Magdeburg-Sudenburg Prison (Landgerichtsgefängnis Magdeburg, Justizvollzugsanstalt Dessau-Roßlau Außenstelle Magdeburg) was built in 1903 as a prison for the state court. As with all prisons in Nazi Germany, it too was used to incarcerate political prisoners. Magdeburg-Neustadt Prison (Stadtgefängnis Magdeburg, Amtsgerichtsgefängnis Magdeburg) was built in 1876 as a prison for the district court. It was used by the Nazis for prisoners in so-called ‘protective custody’, a typical Nazi euphemism for people arrested for racial and political reasons.
Emma Marshall was incarcerated very briefly in Magdeburg in early 1945 after incarceration in Gommern Prison, which was administrated by the Magdeburg prison authorities. In her 1965 application for compensation as a British victim of Nazi persecution, she wrote:
Went to Magdeburg, it had just been bombed and was on fire everywhere. We left our clothes there, they gave us prison clothes. Up to then we had used our own. They then took us to Schönebeck.
She further wrote that, after liberation, she
… had to collect clothes, as my clothes had been destroyed at Magdeburg. It had had another heavy bombing and everything at the prison had been destroyed.

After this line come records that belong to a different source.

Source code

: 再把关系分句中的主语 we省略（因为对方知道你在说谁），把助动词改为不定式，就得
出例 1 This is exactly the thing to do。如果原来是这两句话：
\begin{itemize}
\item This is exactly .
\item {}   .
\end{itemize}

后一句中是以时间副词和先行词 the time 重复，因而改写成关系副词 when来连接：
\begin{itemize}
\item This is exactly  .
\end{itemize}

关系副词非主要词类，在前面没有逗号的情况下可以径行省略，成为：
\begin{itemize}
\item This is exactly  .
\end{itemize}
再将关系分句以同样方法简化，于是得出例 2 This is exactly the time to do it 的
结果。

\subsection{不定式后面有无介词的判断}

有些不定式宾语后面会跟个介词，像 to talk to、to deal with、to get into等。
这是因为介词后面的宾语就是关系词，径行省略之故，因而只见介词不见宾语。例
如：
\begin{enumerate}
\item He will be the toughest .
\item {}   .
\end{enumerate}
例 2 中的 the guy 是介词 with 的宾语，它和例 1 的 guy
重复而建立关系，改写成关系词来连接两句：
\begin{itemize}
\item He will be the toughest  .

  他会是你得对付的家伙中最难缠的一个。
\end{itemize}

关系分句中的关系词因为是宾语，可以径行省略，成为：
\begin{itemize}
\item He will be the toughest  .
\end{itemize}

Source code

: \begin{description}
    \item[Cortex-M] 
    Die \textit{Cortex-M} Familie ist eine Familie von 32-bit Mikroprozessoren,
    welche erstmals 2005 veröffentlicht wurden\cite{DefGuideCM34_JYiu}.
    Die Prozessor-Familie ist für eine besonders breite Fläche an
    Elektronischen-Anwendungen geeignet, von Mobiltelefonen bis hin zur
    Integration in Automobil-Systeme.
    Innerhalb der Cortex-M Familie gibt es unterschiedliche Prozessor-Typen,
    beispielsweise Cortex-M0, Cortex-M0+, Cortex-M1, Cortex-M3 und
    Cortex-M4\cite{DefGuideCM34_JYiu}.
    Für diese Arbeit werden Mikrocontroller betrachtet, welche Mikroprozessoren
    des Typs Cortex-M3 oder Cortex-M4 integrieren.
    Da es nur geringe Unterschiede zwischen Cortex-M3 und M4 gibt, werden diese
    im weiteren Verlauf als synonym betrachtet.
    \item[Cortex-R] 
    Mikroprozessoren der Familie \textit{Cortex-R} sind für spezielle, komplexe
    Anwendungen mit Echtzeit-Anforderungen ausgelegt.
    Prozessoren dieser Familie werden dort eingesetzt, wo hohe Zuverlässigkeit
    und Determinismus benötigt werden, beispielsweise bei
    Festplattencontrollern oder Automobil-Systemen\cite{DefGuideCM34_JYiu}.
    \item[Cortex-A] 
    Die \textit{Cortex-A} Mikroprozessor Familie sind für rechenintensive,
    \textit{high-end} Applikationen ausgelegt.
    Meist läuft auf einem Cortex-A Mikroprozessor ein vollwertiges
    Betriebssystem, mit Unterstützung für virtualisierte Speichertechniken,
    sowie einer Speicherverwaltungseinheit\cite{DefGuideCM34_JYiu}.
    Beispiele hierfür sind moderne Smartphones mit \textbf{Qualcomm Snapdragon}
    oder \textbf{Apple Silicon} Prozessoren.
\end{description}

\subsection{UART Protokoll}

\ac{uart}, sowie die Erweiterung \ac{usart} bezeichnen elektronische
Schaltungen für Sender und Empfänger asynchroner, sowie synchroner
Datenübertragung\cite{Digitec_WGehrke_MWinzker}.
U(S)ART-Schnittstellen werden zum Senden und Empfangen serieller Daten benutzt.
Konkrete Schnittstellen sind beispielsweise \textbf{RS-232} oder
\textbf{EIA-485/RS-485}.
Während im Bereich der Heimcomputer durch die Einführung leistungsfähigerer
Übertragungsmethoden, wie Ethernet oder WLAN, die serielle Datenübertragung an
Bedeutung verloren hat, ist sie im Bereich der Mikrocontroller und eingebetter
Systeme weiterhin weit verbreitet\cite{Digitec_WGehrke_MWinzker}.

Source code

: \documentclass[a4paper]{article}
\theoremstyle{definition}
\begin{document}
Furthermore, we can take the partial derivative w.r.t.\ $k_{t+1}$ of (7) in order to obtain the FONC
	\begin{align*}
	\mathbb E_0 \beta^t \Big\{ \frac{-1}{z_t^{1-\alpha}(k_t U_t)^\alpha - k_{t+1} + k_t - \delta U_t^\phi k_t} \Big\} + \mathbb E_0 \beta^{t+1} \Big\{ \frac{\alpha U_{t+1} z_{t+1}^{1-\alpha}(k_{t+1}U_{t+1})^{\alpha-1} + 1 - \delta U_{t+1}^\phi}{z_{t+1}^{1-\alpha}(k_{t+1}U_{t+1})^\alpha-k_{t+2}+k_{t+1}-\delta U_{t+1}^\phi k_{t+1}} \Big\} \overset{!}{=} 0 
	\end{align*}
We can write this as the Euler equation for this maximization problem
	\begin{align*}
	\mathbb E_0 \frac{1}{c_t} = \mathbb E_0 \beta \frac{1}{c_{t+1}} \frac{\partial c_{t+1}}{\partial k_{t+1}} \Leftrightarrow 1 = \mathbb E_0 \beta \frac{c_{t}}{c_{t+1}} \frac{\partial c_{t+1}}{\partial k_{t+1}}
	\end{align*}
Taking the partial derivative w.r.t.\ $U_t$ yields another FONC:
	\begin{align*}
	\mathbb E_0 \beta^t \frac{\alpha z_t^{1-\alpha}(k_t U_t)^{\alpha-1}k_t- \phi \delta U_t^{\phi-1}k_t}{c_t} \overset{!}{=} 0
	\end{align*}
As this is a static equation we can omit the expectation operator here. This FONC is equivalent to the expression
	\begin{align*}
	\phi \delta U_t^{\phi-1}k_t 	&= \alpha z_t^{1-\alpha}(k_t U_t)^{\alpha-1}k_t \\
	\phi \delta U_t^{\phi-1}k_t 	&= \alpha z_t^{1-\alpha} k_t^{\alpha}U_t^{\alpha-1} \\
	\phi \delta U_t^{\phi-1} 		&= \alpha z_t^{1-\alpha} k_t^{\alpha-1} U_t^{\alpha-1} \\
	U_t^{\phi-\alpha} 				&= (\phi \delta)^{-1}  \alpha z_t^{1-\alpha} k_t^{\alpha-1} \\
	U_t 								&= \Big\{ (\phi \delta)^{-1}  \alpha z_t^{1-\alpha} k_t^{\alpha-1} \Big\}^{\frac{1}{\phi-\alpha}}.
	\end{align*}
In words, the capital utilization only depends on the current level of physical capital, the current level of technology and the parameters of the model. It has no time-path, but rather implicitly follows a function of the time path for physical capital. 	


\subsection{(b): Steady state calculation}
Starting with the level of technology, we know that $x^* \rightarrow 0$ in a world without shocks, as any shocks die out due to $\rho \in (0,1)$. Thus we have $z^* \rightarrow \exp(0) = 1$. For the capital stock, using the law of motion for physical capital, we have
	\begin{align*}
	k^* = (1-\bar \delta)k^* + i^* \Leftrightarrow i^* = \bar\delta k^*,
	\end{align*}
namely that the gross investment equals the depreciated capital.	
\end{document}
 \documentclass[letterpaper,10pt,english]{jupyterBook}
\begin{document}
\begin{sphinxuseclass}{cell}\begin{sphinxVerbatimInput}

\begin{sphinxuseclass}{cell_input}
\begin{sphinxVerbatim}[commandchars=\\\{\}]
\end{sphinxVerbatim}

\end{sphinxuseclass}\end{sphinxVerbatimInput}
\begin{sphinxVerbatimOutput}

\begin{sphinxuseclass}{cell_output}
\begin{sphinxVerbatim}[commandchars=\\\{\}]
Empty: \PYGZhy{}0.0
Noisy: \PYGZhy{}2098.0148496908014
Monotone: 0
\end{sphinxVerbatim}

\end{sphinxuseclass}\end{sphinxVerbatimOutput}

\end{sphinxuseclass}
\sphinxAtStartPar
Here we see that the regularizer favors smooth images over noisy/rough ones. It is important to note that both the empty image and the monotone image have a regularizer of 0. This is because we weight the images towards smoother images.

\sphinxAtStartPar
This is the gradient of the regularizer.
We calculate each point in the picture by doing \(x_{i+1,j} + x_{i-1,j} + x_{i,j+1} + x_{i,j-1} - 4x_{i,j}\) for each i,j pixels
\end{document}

US troops liberated Magdeburg on 18 April 1945, but were required to hand the eastern half of the city over to the Red Army on 5 May and the western half on 1 July. From July 1945, Magdeburg-Sudenburg Prison was used by the Russians as a military prison for Soviet soldiers and for German political prisoners. It continued to operate as a German state prison until 2013, administered by the Dessau-Rosslau prison authorities, with a capacity for 189 male prisoners. Since 2013, it has used as a location for various cultural projects. After the war, Magdburg-Neustadt Prison was used by the Russian Secret Service and later by the East German State Security (Stasi) to incarcerate political prisoners. It closed as a prison in 1989 and is now a memorial site called the Gendenkstätte Moritzplatz (see links).
Emma Marshall was liberated on 12 April 1945 in Schönebeck Prison, but like most survivors, probably suffered from a variety of chronic physical disabilities and post-traumatic stress disorders for the rest of her life.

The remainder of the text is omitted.